◆ Action item
In how many lines of the listing below does "alarm" appear? Give only the figure.

**** Information

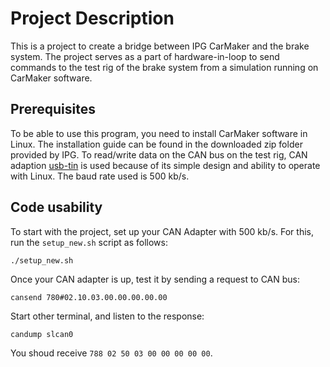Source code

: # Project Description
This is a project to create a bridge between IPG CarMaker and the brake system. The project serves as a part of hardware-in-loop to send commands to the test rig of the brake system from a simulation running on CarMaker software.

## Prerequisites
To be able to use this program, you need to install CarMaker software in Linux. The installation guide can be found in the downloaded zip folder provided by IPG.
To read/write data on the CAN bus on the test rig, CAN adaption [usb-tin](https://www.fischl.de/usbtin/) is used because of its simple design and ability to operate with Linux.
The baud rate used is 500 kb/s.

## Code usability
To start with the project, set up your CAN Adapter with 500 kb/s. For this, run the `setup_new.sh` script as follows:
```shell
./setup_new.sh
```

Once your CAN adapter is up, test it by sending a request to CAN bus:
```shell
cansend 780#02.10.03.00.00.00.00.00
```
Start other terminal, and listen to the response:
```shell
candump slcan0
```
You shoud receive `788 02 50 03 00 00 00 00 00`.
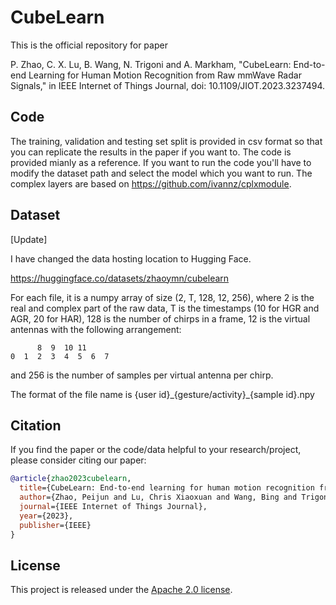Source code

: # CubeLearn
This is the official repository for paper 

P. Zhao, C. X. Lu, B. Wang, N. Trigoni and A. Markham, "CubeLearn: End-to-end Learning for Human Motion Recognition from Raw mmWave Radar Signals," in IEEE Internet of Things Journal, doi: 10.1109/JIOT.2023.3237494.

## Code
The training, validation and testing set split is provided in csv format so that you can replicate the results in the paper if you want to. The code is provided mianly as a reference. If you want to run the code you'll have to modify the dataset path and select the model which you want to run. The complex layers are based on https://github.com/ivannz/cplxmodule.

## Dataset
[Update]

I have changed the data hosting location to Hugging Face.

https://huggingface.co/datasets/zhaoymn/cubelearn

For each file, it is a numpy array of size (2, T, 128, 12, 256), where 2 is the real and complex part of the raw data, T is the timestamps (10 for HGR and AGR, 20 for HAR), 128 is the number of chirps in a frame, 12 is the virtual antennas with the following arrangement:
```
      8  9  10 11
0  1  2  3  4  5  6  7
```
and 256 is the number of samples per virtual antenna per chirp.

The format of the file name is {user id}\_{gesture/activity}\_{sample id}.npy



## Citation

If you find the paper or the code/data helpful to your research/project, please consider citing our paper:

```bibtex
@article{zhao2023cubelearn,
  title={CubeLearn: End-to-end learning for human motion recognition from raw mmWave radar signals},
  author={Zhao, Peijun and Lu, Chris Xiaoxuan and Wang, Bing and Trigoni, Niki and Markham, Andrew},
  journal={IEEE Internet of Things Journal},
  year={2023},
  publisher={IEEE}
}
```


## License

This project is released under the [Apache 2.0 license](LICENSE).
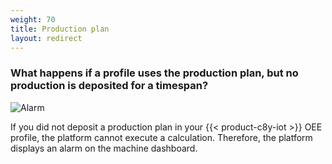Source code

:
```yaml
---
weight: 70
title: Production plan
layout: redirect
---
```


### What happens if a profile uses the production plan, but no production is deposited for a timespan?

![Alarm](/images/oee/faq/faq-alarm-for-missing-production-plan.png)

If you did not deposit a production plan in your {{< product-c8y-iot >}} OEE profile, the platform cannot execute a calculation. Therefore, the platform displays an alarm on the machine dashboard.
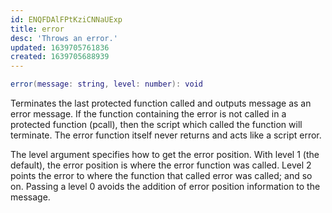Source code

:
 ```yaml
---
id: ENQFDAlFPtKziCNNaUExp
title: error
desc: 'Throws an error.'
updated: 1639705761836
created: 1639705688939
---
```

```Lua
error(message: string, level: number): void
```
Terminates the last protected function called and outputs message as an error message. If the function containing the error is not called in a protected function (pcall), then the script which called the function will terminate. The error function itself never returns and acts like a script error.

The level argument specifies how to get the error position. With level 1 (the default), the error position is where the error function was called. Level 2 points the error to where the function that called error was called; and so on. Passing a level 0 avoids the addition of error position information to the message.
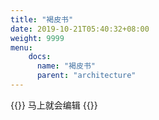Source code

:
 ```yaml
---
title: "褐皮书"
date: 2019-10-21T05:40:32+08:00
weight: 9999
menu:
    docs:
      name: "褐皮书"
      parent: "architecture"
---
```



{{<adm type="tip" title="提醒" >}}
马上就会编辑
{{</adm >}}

********

◆ Task result
2